第9話 竜とバカ

 地球へ帰還する。目標は立ったが手段は全く見当がつかない。ただヒントはいくつかある。


「知っているかルーレイロ。この世界には異世界から来た勇者の伝説があちらこちらに残っていることを」


「常識だよね。昔から魔王が現れるたびに勇者を異世界から召喚して倒してもらうって話は御伽噺で何度もお母さんから聞かされたもん」


 そう。この世界では異世界から勇者を呼ぶのが半ば常識になっている。だからあちらこちらに勇者たちが遺した痕跡がいくつもあるそうだ。

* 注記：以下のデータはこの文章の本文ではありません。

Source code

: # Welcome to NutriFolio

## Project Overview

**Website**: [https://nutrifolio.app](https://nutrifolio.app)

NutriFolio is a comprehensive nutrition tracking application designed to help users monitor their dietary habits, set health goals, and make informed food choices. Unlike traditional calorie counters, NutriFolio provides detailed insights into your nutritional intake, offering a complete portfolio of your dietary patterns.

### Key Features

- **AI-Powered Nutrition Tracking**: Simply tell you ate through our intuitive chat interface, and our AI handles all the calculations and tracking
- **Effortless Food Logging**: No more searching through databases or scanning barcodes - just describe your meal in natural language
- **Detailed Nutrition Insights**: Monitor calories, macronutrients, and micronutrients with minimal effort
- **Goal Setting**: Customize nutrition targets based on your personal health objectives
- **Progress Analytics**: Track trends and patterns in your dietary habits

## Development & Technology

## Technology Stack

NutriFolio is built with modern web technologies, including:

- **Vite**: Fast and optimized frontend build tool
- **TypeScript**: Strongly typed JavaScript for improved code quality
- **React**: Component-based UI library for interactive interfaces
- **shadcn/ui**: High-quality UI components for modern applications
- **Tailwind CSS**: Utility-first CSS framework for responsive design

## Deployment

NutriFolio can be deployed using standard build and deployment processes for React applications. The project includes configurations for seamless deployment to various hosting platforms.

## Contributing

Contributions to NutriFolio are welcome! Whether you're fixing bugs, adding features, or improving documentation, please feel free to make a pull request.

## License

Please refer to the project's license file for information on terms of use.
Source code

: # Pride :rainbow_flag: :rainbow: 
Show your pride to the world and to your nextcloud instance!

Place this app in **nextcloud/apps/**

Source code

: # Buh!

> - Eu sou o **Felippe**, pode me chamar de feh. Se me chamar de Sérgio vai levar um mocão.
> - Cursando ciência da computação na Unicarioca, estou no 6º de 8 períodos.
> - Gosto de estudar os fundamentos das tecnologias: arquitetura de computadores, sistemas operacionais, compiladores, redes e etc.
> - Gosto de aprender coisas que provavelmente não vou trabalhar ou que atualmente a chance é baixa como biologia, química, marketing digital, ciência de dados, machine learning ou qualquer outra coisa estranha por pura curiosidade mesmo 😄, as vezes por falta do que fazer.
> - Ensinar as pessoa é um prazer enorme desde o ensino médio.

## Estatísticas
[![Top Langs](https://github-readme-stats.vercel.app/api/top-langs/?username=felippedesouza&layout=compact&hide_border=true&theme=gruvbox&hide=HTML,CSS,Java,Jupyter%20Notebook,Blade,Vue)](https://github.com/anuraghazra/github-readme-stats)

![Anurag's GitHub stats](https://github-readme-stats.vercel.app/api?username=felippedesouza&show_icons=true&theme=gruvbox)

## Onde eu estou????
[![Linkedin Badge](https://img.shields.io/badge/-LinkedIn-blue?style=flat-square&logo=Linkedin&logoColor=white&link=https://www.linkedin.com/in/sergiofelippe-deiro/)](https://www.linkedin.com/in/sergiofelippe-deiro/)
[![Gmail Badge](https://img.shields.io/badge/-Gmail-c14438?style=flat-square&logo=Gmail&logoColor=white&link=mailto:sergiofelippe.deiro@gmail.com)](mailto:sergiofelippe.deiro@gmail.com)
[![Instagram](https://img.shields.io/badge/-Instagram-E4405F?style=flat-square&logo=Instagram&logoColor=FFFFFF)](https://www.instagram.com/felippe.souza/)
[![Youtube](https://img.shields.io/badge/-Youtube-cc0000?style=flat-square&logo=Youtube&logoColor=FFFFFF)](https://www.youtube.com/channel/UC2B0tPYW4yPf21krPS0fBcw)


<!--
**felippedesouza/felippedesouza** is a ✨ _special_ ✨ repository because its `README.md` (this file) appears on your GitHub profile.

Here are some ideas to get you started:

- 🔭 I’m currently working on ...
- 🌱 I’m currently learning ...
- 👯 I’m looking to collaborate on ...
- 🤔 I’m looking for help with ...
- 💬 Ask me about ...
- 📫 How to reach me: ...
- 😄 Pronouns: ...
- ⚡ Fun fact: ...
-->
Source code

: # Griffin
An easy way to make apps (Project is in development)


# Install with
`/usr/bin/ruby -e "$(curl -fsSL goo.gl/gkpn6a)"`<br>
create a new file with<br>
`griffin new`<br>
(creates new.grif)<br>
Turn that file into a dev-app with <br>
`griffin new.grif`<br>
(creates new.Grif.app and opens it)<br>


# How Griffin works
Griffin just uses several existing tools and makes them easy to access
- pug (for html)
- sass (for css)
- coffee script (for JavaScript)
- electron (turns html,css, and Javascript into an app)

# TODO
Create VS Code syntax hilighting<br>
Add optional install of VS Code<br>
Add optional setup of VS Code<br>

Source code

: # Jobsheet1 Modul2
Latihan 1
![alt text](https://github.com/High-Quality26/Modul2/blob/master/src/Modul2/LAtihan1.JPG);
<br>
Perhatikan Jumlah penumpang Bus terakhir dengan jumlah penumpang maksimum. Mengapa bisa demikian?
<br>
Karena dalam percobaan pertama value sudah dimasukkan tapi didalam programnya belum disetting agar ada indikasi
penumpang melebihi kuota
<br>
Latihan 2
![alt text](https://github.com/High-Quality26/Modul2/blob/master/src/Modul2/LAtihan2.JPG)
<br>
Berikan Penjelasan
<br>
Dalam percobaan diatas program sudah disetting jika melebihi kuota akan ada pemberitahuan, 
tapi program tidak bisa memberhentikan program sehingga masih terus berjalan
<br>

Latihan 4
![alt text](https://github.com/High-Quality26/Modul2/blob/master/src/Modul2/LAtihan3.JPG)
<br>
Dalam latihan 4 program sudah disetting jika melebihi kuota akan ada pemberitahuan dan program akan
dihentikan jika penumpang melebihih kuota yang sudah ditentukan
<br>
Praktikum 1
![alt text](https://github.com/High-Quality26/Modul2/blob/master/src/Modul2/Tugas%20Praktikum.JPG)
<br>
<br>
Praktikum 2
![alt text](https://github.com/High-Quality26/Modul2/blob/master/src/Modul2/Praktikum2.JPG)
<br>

「俺たちはこれからそういう勇者の遺した痕跡を追いかけていくことにする。その中には元の世界へと帰還するための方法もあるかもしれない」


 一番確実なのは俺らを召喚したジェニファーをしばき倒すことだが、あいにく王国では指名手配のみだ。だから地道に調査を重ねるしかない。


「じゃあ冒険者になるってこと?」


「そういうことだね。お前の身の回りの物を買い終わったら冒険者ギルドに登録に行く。そんでもって過去の勇者関連のクエストを探して受けて調査を行う」


「なんかワクワクしてきた。わたし隠れ里の外知らないから楽しみだよ!」


 やる気があるのはけっこうだが、緊張感は欲しかった。俺たちはルーレイロの服や装備を買った後にギルドに向かった。





 ギルドでの登録はあっさりと終った。名前をサインしてカードが発行されて終わり。身分の照合なんてなかった。この世界の冒険者の地位の低さがわかるというものだ。


「あれ?ハルトキのカード名前変じゃない?ヴァンデルレイ・ナシメント?だれ?」


「偽名っていうか。ミドルネームで登録した。祚賀令勅って名前は有名すぎて危険だからな」


 他国にも俺の名前は知れ渡っている。無用なトラブルは避けたい。それにヴァンデルレイ・ナシメントも別に偽名ではない。ハルトキ・ヴァンデルレイ・ナシメント・ソガは俺のブラジル国籍における名前だ。日本ではわざわざミドルネームを用いない。というよりも身分証にミドルネーム付けてると警察に身分証の偽造だのなんだのと因縁吹っ掛けられるので、両親は日本名を全部漢字にしてくれていた。日本の闇の一つである。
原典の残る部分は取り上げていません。